The greatest challenge she faces is her own drive for perfection, instilled by Jayashri and the family before her. For Nilima, everything has to be exact and true to her vision. Her life, her art, the way she dresses…
If it’s not her own, if it’s not just right, then all hell breaks loose.
Of course, this caused some problems in the Rao household, especially when Jayashri began taking her daughter out for public appearances. It was always ”NO, I will NOT wear that,” and ”I don’t want to look like HER, I want to look like ME,” or – given no other option, during her ultra-troublesome teenage years – burning the clothes on the spot.
Needless to say, Nil gets her way.
And it’s not like she dresses terribly. She just likes to have a bit more variety, something to keep her from being bored. Growing up, she was not immune to Capitol trends, only to the gentle insistence of her mother that she dress more respectfully. Jayashri Rao built her personal brand off of simplicity and elegance, and was often displeased that her daughter’s look didn’t follow suit.

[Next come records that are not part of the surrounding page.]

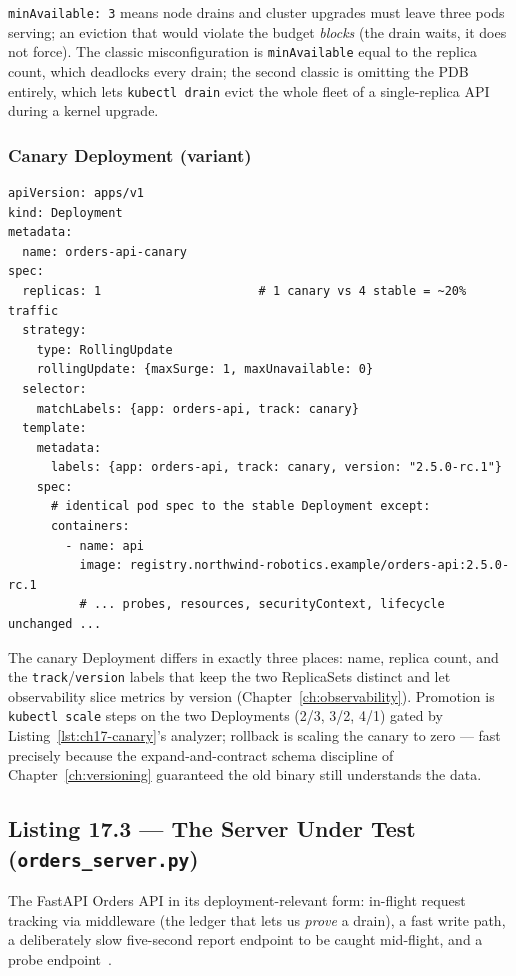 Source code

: \texttt{minAvailable: 3} means node drains and cluster upgrades must
leave three pods serving; an eviction that would violate the budget
\emph{blocks} (the drain waits, it does not force). The classic
misconfiguration is \texttt{minAvailable} equal to the replica count,
which deadlocks every drain; the second classic is omitting the PDB
entirely, which lets \texttt{kubectl drain} evict the whole fleet of a
single-replica API during a kernel upgrade.

\subsubsection*{Canary Deployment (variant)}
\label{lst:ch17-canary-deploy}

\begin{verbatim}
apiVersion: apps/v1
kind: Deployment
metadata:
  name: orders-api-canary
spec:
  replicas: 1                      # 1 canary vs 4 stable = ~20% traffic
  strategy:
    type: RollingUpdate
    rollingUpdate: {maxSurge: 1, maxUnavailable: 0}
  selector:
    matchLabels: {app: orders-api, track: canary}
  template:
    metadata:
      labels: {app: orders-api, track: canary, version: "2.5.0-rc.1"}
    spec:
      # identical pod spec to the stable Deployment except:
      containers:
        - name: api
          image: registry.northwind-robotics.example/orders-api:2.5.0-rc.1
          # ... probes, resources, securityContext, lifecycle unchanged ...
\end{verbatim}

The canary Deployment differs in exactly three places: name, replica
count, and the \texttt{track}/\texttt{version} labels that keep the two
ReplicaSets distinct and let observability slice metrics by version
(Chapter~\ref{ch:observability}). Promotion is \texttt{kubectl scale}
steps on the two Deployments (2/3, 3/2, 4/1) gated by
Listing~\ref{lst:ch17-canary}'s analyzer; rollback is scaling the canary
to zero --- fast precisely because the expand-and-contract schema
discipline of Chapter~\ref{ch:versioning} guaranteed the old binary still
understands the data.

\subsection{Listing 17.3 --- The Server Under Test (\texttt{orders\_server.py})}
\label{sec:ch17-server}
\label{lst:ch17-server}

The FastAPI Orders API in its deployment-relevant form: in-flight request
tracking via middleware (the ledger that lets us \emph{prove} a drain),
a fast write path, a deliberately slow five-second report endpoint to be
caught mid-flight, and a probe endpoint~\cite{fastapidocs}.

This was one of the only things Nil kept for herself in the public eye.
The other? Parties.
Nil was in her mid-teens when she first ventured out to some extravagant Capitol parties all on her own. Her mother didn’t exactly notice, not while she was working, and the staff long ago realized they couldn’t do much to suppress the girl’s wild behavior. So she ventured out, clad in bright colors and enough glitter to blind a man, and she let the nights fly by in a whirl of alcohol, flirting, and dancing.
She flirted with a lot of women, but knew what her mother would say if she brought any of them home. So she didn’t.
(This was, indeed, Rao Secret #2.)
Nilima quelled her loneliness and bitterness by keeping busy, trying to stave off the bad moods she sometimes found herself buried beneath. She spent her teenage years drinking, partying, flirting, creating, destroying – anything to keep her mind at ease.
At 18, a certain reality dawned.
What could she do next? What would her life be if not governed by her mother?
Exploration was key, so she spent those first few years as an intern for Warren Whip, living in a small apartment away from the suffocating halls of that mansion. Warren needed an intern, to be perfectly blunt – as the years wore on, so did his competence and mental health. She didn’t see him 90% of the time, but that was just fine. Soon the Gamemakers gave her more responsibility just to pick up the slack, and they appreciated her inherited flare for show business and her knack fordestructioncreativity. With that careful eye of hers, she made the arenas shine and kept the audiences on their toes.
After years of hiding herself from the world, this is the beginning of Nilima Rao.1 Nilima stole Omelette the cat from her mother when she moved out. This didn’t seem to bother Jayashri much, for she never really noticed the cat was missing. It should be noted that Omelette is a genetically-modified feline, and has lived a total of twenty-one (21) years and counting due to her altered genes. Her birthday is February 14th. May she live a long, happy, and fluffy life.